— MATERIAL PROVIDED —
☆ ☆ ☆ ☆ ☆
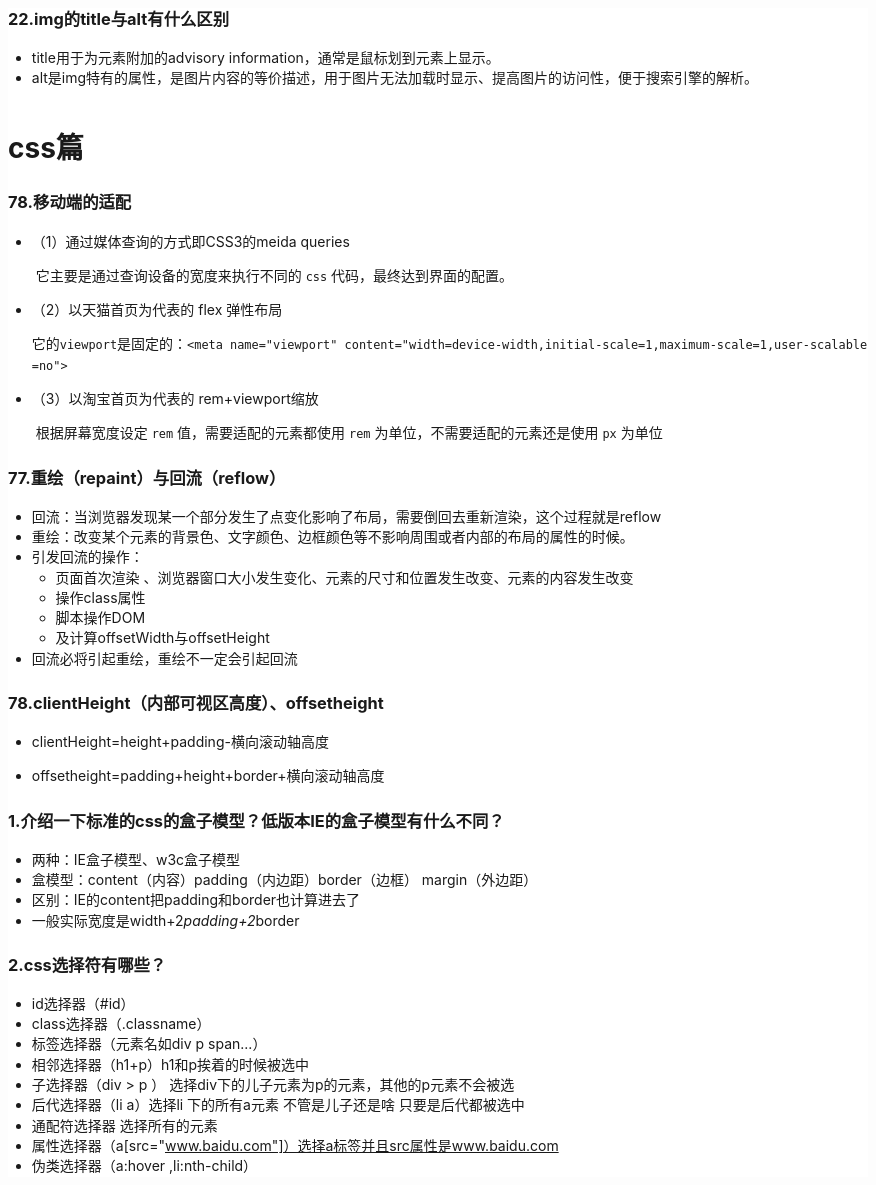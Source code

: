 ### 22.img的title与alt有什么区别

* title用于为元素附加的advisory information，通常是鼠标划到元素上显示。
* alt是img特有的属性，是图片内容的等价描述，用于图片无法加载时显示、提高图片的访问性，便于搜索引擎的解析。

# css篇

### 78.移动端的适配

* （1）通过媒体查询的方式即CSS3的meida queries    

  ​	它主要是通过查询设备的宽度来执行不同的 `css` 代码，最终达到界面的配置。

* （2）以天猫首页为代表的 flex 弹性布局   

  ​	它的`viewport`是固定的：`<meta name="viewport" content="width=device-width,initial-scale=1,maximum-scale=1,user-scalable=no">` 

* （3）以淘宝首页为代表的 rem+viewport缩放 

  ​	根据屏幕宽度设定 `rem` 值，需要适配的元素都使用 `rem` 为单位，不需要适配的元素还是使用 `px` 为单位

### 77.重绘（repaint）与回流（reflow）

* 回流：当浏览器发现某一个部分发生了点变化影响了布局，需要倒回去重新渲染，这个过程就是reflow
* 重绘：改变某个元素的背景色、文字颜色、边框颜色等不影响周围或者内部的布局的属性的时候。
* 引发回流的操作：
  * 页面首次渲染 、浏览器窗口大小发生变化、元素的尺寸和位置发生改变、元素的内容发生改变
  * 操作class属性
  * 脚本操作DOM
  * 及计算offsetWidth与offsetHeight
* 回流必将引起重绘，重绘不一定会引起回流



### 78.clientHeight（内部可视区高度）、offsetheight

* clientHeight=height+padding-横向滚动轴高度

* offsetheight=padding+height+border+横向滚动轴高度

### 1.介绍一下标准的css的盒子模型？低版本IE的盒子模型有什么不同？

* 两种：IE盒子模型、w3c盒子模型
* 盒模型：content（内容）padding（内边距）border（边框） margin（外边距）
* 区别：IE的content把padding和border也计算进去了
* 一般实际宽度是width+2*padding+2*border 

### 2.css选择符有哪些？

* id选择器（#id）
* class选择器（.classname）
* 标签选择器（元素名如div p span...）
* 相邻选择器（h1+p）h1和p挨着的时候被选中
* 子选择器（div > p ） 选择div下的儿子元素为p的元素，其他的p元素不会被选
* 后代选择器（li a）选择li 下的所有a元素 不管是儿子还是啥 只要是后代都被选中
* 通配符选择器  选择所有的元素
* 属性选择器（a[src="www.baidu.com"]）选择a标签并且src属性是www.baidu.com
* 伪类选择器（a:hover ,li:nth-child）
☆ ☆ ☆ ☆ ☆
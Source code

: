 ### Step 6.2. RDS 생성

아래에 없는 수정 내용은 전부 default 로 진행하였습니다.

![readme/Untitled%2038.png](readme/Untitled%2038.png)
☆ ☆ ☆ ☆ ☆
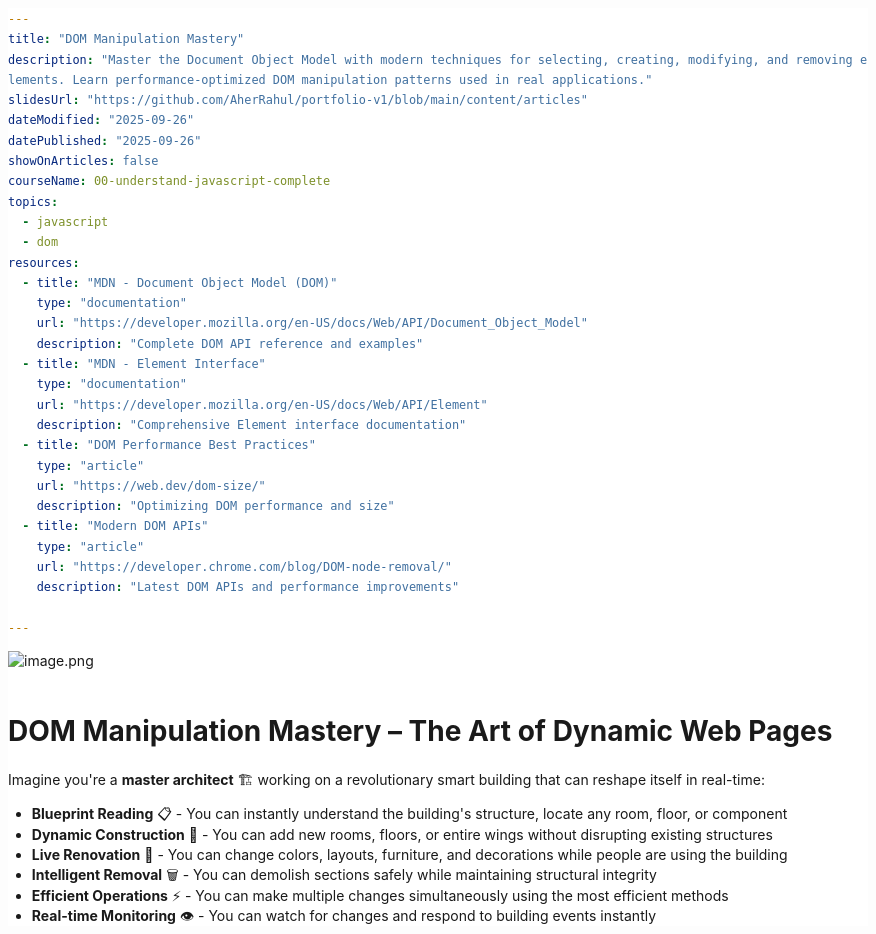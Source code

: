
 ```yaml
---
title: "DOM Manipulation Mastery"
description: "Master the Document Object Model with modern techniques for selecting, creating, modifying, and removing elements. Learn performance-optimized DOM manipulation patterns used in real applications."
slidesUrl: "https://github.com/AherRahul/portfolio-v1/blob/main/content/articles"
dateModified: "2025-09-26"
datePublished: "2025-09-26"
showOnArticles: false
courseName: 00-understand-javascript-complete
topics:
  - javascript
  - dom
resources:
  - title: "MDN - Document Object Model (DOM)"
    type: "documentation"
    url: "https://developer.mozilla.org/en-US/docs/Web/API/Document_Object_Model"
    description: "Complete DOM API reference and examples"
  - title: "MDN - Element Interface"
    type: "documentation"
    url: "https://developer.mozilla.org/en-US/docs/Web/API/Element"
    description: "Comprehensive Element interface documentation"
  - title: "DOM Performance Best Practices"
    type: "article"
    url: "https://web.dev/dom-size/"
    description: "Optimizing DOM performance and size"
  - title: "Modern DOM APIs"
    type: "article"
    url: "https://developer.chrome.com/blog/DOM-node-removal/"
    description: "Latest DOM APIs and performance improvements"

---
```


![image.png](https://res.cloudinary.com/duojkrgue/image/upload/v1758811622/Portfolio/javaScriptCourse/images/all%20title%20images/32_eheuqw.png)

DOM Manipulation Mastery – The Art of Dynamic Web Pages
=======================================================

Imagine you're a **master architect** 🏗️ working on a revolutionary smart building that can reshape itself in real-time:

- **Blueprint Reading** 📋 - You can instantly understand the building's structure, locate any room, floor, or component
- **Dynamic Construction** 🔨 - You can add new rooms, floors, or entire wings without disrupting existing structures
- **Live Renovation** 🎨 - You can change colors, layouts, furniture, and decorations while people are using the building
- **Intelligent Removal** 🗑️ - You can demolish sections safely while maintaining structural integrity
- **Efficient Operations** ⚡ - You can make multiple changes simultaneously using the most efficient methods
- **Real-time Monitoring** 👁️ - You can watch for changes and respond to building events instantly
☆ ☆ ☆ ☆ ☆
— REQUIREMENT —
Find every line above that contains the word "https", and return each one.

— SOLUTION FOR THIS EXERCISE —
slidesUrl: "https://github.com/AherRahul/portfolio-v1/blob/main/content/articles"
    url: "https://developer.mozilla.org/en-US/docs/Web/API/Document_Object_Model"
    url: "https://developer.mozilla.org/en-US/docs/Web/API/Element"
    url: "https://web.dev/dom-size/"
    url: "https://developer.chrome.com/blog/DOM-node-removal/"
![image.png](https://res.cloudinary.com/duojkrgue/image/upload/v1758811622/Portfolio/javaScriptCourse/images/all%20title%20images/32_eheuqw.png)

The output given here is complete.